Le Conseil constitutionnel a rendu, le 19 novembre 2014, la décision numéro 2014-703 ORG relative à la loi organique d’application de l’article 68. Ce texte organise la destitution du Président de la République en cas de manquement à ses devoirs manifestement incompatible avec l’exercice de son mandat. Le législateur a soumis cette loi au contrôle obligatoire du juge constitutionnel afin de vérifier la régularité de la procédure devant la Haute Cour. Les parlementaires ont contesté certaines limitations imposées au droit d’initiative et aux modalités d’organisation des débats au sein de cette assemblée parlementaire exceptionnelle. Le problème juridique consiste à savoir si l’encadrement législatif respecte la séparation des pouvoirs et les prérogatives constitutionnelles des membres du Parlement national.
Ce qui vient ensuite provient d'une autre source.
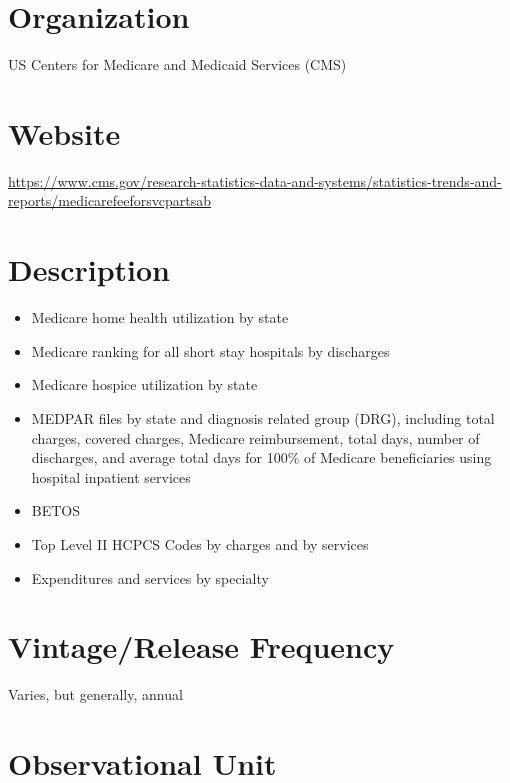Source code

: \documentclass[
]{book}
\providecommand{\tightlist}{%
  \setlength{\itemsep}{0pt}\setlength{\parskip}{0pt}}
\begin{document}
\hypertarget{organization-39}{%
\section{Organization}\label{organization-39}}

US Centers for Medicare and Medicaid Services (CMS)

\hypertarget{website-39}{%
\section{Website}\label{website-39}}

\url{https://www.cms.gov/research-statistics-data-and-systems/statistics-trends-and-reports/medicarefeeforsvcpartsab}

\hypertarget{description-39}{%
\section{Description}\label{description-39}}

\begin{itemize}
\tightlist
\item
  Medicare home health utilization by state
\item
  Medicare ranking for all short stay hospitals by discharges
\item
  Medicare hospice utilization by state
\item
  MEDPAR files by state and diagnosis related group (DRG), including total charges, covered charges, Medicare reimbursement, total days, number of discharges, and average total days for 100\% of Medicare beneficiaries using hospital inpatient services
\item
  BETOS
\item
  Top Level II HCPCS Codes by charges and by services
\item
  Expenditures and services by specialty
\end{itemize}

\hypertarget{vintagerelease-frequency-39}{%
\section{Vintage/Release Frequency}\label{vintagerelease-frequency-39}}

Varies, but generally, annual

\hypertarget{observational-unit-39}{%
\section{Observational Unit}\label{observational-unit-39}}
\end{document}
Le juge censure les dispositions restreignant excessivement le droit de signature des résolutions ainsi que les contraintes temporelles pesant sur les délibérations souveraines.
I. La préservation de la nature politique de la procédure de destitution
A. La qualification de la Haute Cour comme assemblée parlementaire non juridictionnelle
Le Conseil constitutionnel souligne que la procédure de l’article 68 ne relève pas d’une compétence pénale classique mais d’une logique de responsabilité politique. Le texte précise que « la Haute Cour… ne constitue pas une juridiction chargée de juger le Président de la République… mais une assemblée parlementaire ». Cette qualification juridique implique que les élus agissent en tant que représentants de la souveraineté nationale et non comme des magistrats du siège. L’objectif de la réforme de 2007 était d’unifier le régime de responsabilité tout en protégeant la fonction présidentielle contre des poursuites judiciaires.
B. Le rétablissement du droit d’initiative individuel des membres du Parlement
Le législateur avait initialement limité à une seule signature par mandat la possibilité pour un élu de proposer la réunion de l’instance de destitution. Le juge constitutionnel censure cette disposition car elle apporte « une restriction d’une ampleur telle qu’elle en méconnaît la portée » de l’article 68 susmentionné. Cette décision protège le droit d’initiative individuel des parlementaires contre une entrave disproportionnée qui viderait la procédure de son efficacité concrète. La Haute Cour peut désormais être saisie plusieurs fois par les mêmes représentants si les circonstances politiques ou les manquements allégués le justifient. Cette architecture institutionnelle garantit l’autonomie du Parlement mais elle impose également le respect scrupuleux des règles de procédure pour assurer la validité de la décision.
II. L’encadrement rigoureux du déroulement des débats parlementaires
A. La sanctuarisation de la procédure contre l’immixtion injustifiée du pouvoir exécutif
Le Conseil constitutionnel écarte la participation du Premier ministre aux débats puisque la Constitution ne prévoit pas son intervention dans cette procédure de destitution spécifique. L’exclusion du chef du Gouvernement garantit la séparation des pouvoirs et évite toute pression indue de l’exécutif sur les délibérations de la Haute Cour. Le juge impose également que les règles de procédure soient fixées par un règlement intérieur soumis obligatoirement à son contrôle de constitutionnalité préalable. Cette exigence assure que l’organisation des travaux respecte « l’exigence de clarté et de sincérité des débats » inhérente à l’exercice de la souveraineté populaire.
B. La garantie de la sincérité des échanges par la censure des contraintes temporelles excessives
La loi organique prévoyait un délai de quarante-huit heures pour clore les débats, ce qui a été jugé contraire aux principes de délibération parlementaire. Le Conseil estime que cette limite temporelle est susceptible de « porter une atteinte injustifiée au principe de clarté et de sincérité des débats » concernés. Le respect du délai global d’un mois fixé par la Constitution suffit à garantir la célérité de la procédure sans sacrifier la réflexion. Le Parlement dispose donc du temps nécessaire pour apprécier la gravité des manquements reprochés avant de se prononcer définitivement sur le sort du mandat.